Secondly, you mention that the temperature stays constant throughout the process. This is not entirely accurate. While the temperature of the bath remains constant at 293K, the temperature of the system does change during the irreversible compression and expansion steps. This is because work is done on the system during compression, which increases its internal energy and therefore its temperature. Similarly, work is done by the system during expansion, which decreases its internal energy and temperature. This change in temperature also contributes to the increase in entropy of the universe.

Finally, it is important to note that the equation you have used, V=Vo(1-Kt(P-Po)+@(T-To), is only valid for small changes in volume and pressure. In this problem, the changes in pressure are quite large (from 1 atm to 100 atm) and the changes in volume are also significant. Therefore, the equation may not accurately describe the behavior of the system and a more complex equation of state may need to be used.

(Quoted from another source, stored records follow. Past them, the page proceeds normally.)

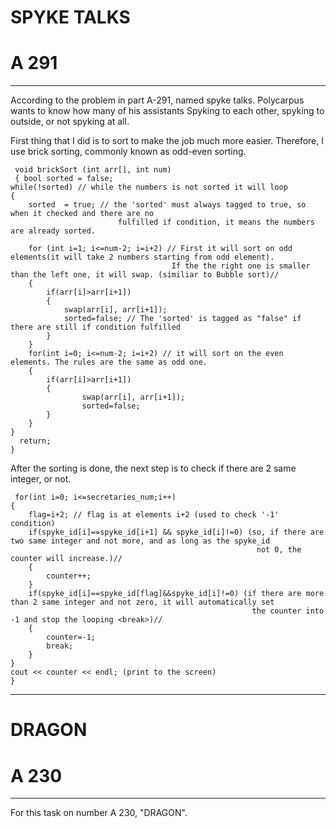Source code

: # SPYKE TALKS
# A 291 
------------------------------------------------------------------------------------------------------------------------------------------
According to the problem in part A-291, named spyke talks. Polycarpus wants to know how many of his assistants Spyking to each other, spyking to outside, or not spyking at all. 

First thing that I did is to sort to make the job much more easier. Therefore, I use brick sorting, commonly known as odd-even sorting. 
  
     void brickSort (int arr[], int num)
     { bool sorted = false; 
    while(!sorted) // while the numbers is not sorted it will loop
    {
        sorted  = true; // the 'sorted' must always tagged to true, so when it checked and there are no
                            fulfilled if condition, it means the numbers are already sorted.
        
        for (int i=1; i<=num-2; i=i+2) // First it will sort on odd elements(it will take 2 numbers starting from odd element).
                                        If the the right one is smaller than the left one, it will swap. (similiar to Bubble sort)//
        {
            if(arr[i]>arr[i+1])
            {
                swap(arr[i], arr[i+1]); 
                sorted=false; // The 'sorted' is tagged as "false" if there are still if condition fulfilled
            }
        }
        for(int i=0; i<=num-2; i=i+2) // it will sort on the even elements. The rules are the same as odd one. 
        {
            if(arr[i]>arr[i+1])
            {
                    swap(arr[i], arr[i+1]); 
                    sorted=false; 
            }
        }
    }
      return;
    }

After the sorting is done, the next step is to check if there are 2 same integer, or not. 

     for(int i=0; i<=secretaries_num;i++)
    {
        flag=i+2; // flag is at elements i+2 (used to check '-1' condition)
        if(spyke_id[i]==spyke_id[i+1] && spyke_id[i]!=0) (so, if there are two same integer and not more, and as long as the spyke_id 
                                                           not 0, the counter will increase.)//
        {
            counter++;
        } 
        if(spyke_id[i]==spyke_id[flag]&&spyke_id[i]!=0) (if there are more than 2 same integer and not zero, it will automatically set
                                                          the counter into -1 and stop the looping <break>)//
        {
            counter=-1;
            break;
        }
    }    
    cout << counter << endl; (print to the screen)
    }
    
--------------------------------------------------------------------------------------------------------------------------------------
# DRAGON 
# A 230
--------------------------------------------------------------------------------------------------------------------------------------
For this task on number A 230, "DRAGON". 



  
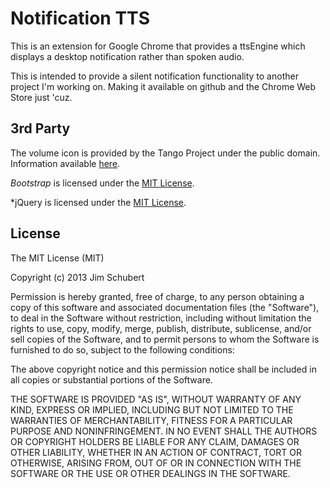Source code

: # Notification TTS

This is an extension for Google Chrome that provides a ttsEngine which displays a desktop notification rather than spoken audio.

This is intended to provide a silent notification functionality to another project I'm working on. Making it available on github and the Chrome Web Store just 'cuz.

## 3rd Party

The volume icon is provided by the Tango Project under the public domain. Information available [here](http://commons.wikimedia.org/wiki/File:Audio-volume-high.svg).

*Bootstrap* is licensed under the [MIT License](https://github.com/twbs/bootstrap/blob/master/LICENSE-MIT).

*jQuery is licensed under the [MIT License](https://github.com/jquery/jquery/blob/master/MIT-LICENSE.txt).

## License

The MIT License (MIT)

Copyright (c) 2013 Jim Schubert

Permission is hereby granted, free of charge, to any person obtaining a copy
of this software and associated documentation files (the "Software"), to deal
in the Software without restriction, including without limitation the rights
to use, copy, modify, merge, publish, distribute, sublicense, and/or sell
copies of the Software, and to permit persons to whom the Software is
furnished to do so, subject to the following conditions:

The above copyright notice and this permission notice shall be included in
all copies or substantial portions of the Software.

THE SOFTWARE IS PROVIDED "AS IS", WITHOUT WARRANTY OF ANY KIND, EXPRESS OR
IMPLIED, INCLUDING BUT NOT LIMITED TO THE WARRANTIES OF MERCHANTABILITY,
FITNESS FOR A PARTICULAR PURPOSE AND NONINFRINGEMENT. IN NO EVENT SHALL THE
AUTHORS OR COPYRIGHT HOLDERS BE LIABLE FOR ANY CLAIM, DAMAGES OR OTHER
LIABILITY, WHETHER IN AN ACTION OF CONTRACT, TORT OR OTHERWISE, ARISING FROM,
OUT OF OR IN CONNECTION WITH THE SOFTWARE OR THE USE OR OTHER DEALINGS IN
THE SOFTWARE.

I hope this helps clarify some of the confusion and helps you solve the problem. If you have any further questions, please don't hesitate to ask. Good luck with your studies!

 

[Blueshift5]

Based on the given information, it appears that the system described is a closed, reversible system. This means that there is no exchange of matter or energy with the surroundings and that the system can return to its initial state after undergoing a reversible process.

In this scenario, the solid is held in a piston and cylinder at equilibrium and is in contact with a constant temperature bath. This means that the temperature of the system remains constant throughout the process. The two irreversible steps described involve changing the pressure and volume of the system, but the temperature remains constant.

Since the temperature is constant, the change in entropy of the system should be equal to zero. However, the change in entropy of the universe may not be equal to zero because there may be heat loss or gain from the surroundings during the irreversible processes. This can result in a non-zero change in entropy for the universe.

Overall, the system itself is closed and reversible, but the entire universe may not be in a state of thermodynamic equilibrium due to the irreversible processes that occur. It is important to consider the entire universe when analyzing thermodynamic systems and processes.